Life cycle status is held in the registry. You can use the life cycle
status to filter the visibility of services, according to usage and
context. You can define a life cycle that includes the categories
required by your organization.
Using WSRR with the ESB
In order for the
run time to make use of an existing WSRR registry, you need to take
the following steps:
- Create and configure an SCA module that uses the registry.
The
integration developer creates a mediation flow that contains an Endpoint
Lookup mediation primitive or a Policy Resolution mediation primitive,
and exports the module in an enterprise archive (EAR) file.
Note: The
governance state is specified on the Classification property
of the mediation primitives.
- Add the appropriate service endpoints, or mediation policies,
to the registry.
The WSRR administrator loads documents (for example,
WSDL or SCA module documents) for the services and policies you want
to use.
- Make the appropriate WSRR objects governed.
After the WSRR
administrator has made an object governed, the object can be moved
from one life cycle state to another. This means that you can store
both production level and test level objects in one registry, or store
production level versions in the same registry.

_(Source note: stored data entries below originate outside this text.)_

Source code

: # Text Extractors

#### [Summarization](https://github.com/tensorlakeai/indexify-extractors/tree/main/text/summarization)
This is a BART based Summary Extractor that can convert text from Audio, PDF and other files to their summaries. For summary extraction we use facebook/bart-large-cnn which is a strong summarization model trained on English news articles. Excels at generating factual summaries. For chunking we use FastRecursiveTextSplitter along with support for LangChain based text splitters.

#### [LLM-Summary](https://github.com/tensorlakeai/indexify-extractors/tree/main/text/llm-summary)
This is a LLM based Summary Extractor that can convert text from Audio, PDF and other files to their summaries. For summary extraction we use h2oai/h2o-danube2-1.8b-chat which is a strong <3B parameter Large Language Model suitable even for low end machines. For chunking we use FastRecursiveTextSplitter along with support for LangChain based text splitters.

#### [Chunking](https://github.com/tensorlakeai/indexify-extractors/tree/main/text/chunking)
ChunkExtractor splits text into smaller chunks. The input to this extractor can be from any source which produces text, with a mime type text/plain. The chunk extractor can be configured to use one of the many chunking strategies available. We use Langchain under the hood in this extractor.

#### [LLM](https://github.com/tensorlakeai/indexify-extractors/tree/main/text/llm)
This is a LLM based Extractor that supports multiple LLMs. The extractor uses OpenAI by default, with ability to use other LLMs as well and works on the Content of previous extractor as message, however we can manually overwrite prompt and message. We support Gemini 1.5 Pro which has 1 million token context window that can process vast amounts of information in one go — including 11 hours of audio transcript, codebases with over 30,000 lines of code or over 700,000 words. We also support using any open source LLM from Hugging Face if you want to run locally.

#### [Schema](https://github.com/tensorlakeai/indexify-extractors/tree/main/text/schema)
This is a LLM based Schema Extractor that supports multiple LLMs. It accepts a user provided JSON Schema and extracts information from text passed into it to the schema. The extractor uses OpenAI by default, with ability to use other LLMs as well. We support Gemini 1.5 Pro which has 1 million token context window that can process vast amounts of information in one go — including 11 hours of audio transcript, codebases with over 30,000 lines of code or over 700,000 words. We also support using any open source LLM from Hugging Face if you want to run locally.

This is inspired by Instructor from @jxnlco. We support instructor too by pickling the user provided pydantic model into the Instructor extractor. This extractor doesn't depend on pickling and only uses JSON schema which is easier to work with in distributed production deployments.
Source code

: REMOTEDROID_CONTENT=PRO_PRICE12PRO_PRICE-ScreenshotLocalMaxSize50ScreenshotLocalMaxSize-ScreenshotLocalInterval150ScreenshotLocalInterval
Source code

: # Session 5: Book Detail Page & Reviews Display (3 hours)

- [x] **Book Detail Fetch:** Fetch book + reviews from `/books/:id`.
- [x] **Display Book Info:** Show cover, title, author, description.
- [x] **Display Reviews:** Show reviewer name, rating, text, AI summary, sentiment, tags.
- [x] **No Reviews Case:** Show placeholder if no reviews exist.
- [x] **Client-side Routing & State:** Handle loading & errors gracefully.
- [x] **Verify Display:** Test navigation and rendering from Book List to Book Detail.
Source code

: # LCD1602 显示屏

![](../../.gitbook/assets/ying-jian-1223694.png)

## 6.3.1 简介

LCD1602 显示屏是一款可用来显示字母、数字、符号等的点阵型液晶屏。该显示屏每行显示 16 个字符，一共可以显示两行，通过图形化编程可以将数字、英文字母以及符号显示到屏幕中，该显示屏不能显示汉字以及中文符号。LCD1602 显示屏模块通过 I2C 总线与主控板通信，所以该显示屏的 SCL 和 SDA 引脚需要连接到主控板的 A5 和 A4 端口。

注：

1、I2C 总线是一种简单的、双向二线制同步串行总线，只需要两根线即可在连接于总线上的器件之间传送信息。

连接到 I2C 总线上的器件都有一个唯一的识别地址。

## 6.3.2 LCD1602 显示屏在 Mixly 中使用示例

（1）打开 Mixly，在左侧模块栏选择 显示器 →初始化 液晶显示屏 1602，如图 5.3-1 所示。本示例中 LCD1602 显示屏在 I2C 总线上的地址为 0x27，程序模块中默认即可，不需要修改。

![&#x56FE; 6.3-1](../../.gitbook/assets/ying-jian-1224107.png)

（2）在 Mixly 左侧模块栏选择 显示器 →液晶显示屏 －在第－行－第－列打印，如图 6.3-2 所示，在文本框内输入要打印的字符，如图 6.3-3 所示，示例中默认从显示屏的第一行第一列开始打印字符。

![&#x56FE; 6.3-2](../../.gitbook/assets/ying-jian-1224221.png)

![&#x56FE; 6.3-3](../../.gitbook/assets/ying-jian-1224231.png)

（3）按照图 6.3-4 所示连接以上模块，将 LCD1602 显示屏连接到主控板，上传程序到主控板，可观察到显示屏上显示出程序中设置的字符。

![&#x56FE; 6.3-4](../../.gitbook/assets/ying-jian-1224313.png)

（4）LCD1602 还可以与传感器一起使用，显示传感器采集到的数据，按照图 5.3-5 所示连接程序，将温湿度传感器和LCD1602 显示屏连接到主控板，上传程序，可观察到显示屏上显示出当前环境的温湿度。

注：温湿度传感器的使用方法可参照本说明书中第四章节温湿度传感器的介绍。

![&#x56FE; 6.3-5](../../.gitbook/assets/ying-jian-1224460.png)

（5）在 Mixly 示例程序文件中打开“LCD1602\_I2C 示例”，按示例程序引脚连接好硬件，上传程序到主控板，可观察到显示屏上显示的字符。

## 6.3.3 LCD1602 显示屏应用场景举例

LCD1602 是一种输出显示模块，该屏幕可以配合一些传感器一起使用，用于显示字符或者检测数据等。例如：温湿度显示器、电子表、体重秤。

- Optional: Configure the WSRR entities.
The WSRR
administrator might need to take other actions, depending on what
the integration developer has created. For example, on the Endpoint
Lookup primitive there might be user-defined properties; these properties
let mediation flows retrieve service endpoints that meet specific
conditions. In this case, the WSRR administrator would need to create
custom properties with a key and a value.
- Create and configure a registry definition in the runtime environment.
The
runtime administrator creates a WSRR definition so that the run time
knows which instance of WSRR to access. If you are using a secured
WSRR, the runtime administrator needs to specify an authentication
alias.
- Deploy the SCA module.
The runtime administrator installs the
EAR file containing the mediation flow.